About this task ::
Repeat nothing but the lines below running from the one containing "- **Model-Driven Integration**: Proper" to the one containing "- Performance optimization". Keep both end lines.

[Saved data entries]

=== Section Start ===

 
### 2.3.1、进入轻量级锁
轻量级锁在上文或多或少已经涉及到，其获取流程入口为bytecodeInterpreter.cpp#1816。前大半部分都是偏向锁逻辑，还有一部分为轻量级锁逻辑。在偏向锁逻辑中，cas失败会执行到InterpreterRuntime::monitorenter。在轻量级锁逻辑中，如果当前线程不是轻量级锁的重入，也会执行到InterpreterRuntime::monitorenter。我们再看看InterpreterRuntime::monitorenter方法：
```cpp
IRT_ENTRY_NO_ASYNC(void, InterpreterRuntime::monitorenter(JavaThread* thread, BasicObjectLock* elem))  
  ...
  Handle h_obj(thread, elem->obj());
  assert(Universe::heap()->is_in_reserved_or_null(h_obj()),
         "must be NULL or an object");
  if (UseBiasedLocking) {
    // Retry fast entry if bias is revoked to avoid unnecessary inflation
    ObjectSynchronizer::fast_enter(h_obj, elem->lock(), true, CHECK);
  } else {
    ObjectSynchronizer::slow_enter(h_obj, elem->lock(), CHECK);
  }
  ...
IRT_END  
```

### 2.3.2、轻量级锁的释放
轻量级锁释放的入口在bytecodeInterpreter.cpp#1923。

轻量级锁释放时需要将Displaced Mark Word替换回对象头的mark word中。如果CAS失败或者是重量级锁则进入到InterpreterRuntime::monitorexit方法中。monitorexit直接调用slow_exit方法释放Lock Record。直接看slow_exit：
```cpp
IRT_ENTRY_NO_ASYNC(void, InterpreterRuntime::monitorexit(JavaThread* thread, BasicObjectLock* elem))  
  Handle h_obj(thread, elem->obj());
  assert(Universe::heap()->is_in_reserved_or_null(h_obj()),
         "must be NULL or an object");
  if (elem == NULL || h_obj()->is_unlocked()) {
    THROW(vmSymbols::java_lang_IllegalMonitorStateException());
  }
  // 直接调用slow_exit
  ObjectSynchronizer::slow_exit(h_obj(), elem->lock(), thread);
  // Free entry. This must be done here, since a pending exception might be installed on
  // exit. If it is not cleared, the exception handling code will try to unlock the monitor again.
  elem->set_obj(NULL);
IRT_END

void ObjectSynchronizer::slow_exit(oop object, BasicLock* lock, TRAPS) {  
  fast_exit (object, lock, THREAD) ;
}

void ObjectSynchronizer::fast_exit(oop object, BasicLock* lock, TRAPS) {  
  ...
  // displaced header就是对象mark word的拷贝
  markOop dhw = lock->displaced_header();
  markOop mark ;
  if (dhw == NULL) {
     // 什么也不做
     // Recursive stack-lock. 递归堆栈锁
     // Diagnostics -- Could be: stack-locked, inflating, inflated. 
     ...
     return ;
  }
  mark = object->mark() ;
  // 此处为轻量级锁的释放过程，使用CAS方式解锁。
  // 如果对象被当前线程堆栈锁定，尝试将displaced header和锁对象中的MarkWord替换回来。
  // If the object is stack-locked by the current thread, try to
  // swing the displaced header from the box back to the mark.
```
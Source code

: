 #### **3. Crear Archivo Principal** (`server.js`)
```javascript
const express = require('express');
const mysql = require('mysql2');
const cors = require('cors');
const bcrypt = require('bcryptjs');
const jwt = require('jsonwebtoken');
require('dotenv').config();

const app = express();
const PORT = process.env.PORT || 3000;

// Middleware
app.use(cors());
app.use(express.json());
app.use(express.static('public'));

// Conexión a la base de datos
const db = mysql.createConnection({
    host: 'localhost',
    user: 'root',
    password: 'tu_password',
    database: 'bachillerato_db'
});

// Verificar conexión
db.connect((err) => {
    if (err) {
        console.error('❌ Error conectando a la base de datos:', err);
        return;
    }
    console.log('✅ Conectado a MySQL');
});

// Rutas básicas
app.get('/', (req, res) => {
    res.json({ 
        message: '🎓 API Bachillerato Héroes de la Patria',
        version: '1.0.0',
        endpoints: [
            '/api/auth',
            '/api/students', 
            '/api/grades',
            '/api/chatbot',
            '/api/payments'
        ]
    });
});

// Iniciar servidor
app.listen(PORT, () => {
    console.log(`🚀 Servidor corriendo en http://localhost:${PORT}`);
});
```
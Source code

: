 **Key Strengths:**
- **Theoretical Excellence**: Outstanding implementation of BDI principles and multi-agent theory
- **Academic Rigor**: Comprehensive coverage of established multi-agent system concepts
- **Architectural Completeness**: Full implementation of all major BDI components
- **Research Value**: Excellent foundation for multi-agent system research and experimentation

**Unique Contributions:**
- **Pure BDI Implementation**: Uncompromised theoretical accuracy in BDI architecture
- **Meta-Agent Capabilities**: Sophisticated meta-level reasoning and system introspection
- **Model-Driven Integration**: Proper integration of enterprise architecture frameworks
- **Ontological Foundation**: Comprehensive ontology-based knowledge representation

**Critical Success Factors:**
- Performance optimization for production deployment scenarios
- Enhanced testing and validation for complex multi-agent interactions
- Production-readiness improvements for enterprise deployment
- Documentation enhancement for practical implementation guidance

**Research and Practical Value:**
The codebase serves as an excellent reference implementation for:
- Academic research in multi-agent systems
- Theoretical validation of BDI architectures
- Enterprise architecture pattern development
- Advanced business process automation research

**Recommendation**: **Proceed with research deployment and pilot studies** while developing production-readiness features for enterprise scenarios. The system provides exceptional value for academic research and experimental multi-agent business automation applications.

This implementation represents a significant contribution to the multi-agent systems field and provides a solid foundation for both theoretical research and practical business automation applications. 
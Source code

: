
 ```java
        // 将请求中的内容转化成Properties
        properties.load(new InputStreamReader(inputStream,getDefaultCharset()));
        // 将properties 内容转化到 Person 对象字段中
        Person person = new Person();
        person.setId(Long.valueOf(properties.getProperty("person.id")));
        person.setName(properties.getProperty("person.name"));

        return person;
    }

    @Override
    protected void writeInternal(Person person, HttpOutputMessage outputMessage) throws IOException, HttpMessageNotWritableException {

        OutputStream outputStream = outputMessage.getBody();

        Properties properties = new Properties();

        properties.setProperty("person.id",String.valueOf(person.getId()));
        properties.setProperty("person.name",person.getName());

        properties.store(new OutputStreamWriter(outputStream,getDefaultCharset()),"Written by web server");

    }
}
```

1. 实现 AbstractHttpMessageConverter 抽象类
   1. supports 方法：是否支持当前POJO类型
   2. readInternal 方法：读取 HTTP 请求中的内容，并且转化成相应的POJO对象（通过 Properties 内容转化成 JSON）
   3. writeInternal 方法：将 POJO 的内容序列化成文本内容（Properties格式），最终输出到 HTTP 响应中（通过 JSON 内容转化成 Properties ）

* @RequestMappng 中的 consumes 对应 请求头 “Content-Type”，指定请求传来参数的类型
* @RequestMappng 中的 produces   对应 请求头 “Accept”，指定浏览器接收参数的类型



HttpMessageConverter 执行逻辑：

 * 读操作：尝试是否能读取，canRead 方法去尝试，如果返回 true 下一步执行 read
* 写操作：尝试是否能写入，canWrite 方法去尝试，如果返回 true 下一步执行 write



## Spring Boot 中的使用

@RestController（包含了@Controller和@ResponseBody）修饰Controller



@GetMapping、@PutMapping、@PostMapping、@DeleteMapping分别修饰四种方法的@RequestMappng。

=== Section End ===

Task response ::
- **Model-Driven Integration**: Proper integration of enterprise architecture frameworks
- **Ontological Foundation**: Comprehensive ontology-based knowledge representation

**Critical Success Factors:**
- Performance optimization for production deployment scenarios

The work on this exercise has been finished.